=== Supplied data ===
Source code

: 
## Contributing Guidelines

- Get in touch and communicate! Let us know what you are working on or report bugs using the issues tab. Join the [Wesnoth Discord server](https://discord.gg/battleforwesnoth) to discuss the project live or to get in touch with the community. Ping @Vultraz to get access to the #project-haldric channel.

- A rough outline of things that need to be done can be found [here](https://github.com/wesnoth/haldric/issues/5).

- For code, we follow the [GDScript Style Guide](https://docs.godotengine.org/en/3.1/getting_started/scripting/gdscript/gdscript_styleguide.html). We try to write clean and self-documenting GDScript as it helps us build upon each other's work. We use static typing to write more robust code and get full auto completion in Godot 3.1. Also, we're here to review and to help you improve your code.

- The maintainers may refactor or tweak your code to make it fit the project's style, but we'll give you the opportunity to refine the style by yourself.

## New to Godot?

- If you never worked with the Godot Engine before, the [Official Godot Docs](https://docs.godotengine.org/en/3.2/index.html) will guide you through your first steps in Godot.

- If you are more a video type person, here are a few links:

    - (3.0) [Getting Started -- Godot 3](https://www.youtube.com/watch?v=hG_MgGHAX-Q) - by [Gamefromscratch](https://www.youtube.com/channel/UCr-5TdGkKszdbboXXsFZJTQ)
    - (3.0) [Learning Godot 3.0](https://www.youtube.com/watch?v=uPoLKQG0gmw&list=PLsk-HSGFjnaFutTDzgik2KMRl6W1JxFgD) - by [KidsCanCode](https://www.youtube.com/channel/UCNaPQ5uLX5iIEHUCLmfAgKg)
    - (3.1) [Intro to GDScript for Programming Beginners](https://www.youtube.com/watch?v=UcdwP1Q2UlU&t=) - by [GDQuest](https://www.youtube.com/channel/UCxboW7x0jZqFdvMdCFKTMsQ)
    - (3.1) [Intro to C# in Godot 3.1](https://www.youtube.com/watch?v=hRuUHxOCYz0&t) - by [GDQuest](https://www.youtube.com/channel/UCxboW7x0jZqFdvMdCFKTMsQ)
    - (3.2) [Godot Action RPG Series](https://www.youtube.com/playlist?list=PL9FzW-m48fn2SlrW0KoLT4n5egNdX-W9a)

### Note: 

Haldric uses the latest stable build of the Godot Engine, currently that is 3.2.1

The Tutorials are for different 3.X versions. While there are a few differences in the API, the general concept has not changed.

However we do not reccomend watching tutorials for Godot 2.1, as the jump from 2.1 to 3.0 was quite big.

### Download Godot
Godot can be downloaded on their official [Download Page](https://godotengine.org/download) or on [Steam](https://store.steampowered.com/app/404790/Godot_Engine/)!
===
Nothing may be left out. Retype all the entries exactly.

Task response
Source code

: 
## Contributing Guidelines

- Get in touch and communicate! Let us know what you are working on or report bugs using the issues tab. Join the [Wesnoth Discord server](https://discord.gg/battleforwesnoth) to discuss the project live or to get in touch with the community. Ping @Vultraz to get access to the #project-haldric channel.

- A rough outline of things that need to be done can be found [here](https://github.com/wesnoth/haldric/issues/5).

- For code, we follow the [GDScript Style Guide](https://docs.godotengine.org/en/3.1/getting_started/scripting/gdscript/gdscript_styleguide.html). We try to write clean and self-documenting GDScript as it helps us build upon each other's work. We use static typing to write more robust code and get full auto completion in Godot 3.1. Also, we're here to review and to help you improve your code.

- The maintainers may refactor or tweak your code to make it fit the project's style, but we'll give you the opportunity to refine the style by yourself.

## New to Godot?

- If you never worked with the Godot Engine before, the [Official Godot Docs](https://docs.godotengine.org/en/3.2/index.html) will guide you through your first steps in Godot.

- If you are more a video type person, here are a few links:

    - (3.0) [Getting Started -- Godot 3](https://www.youtube.com/watch?v=hG_MgGHAX-Q) - by [Gamefromscratch](https://www.youtube.com/channel/UCr-5TdGkKszdbboXXsFZJTQ)
    - (3.0) [Learning Godot 3.0](https://www.youtube.com/watch?v=uPoLKQG0gmw&list=PLsk-HSGFjnaFutTDzgik2KMRl6W1JxFgD) - by [KidsCanCode](https://www.youtube.com/channel/UCNaPQ5uLX5iIEHUCLmfAgKg)
    - (3.1) [Intro to GDScript for Programming Beginners](https://www.youtube.com/watch?v=UcdwP1Q2UlU&t=) - by [GDQuest](https://www.youtube.com/channel/UCxboW7x0jZqFdvMdCFKTMsQ)
    - (3.1) [Intro to C# in Godot 3.1](https://www.youtube.com/watch?v=hRuUHxOCYz0&t) - by [GDQuest](https://www.youtube.com/channel/UCxboW7x0jZqFdvMdCFKTMsQ)
    - (3.2) [Godot Action RPG Series](https://www.youtube.com/playlist?list=PL9FzW-m48fn2SlrW0KoLT4n5egNdX-W9a)

### Note: 

Haldric uses the latest stable build of the Godot Engine, currently that is 3.2.1

The Tutorials are for different 3.X versions. While there are a few differences in the API, the general concept has not changed.

However we do not reccomend watching tutorials for Godot 2.1, as the jump from 2.1 to 3.0 was quite big.

### Download Godot
Godot can be downloaded on their official [Download Page](https://godotengine.org/download) or on [Steam](https://store.steampowered.com/app/404790/Godot_Engine/)!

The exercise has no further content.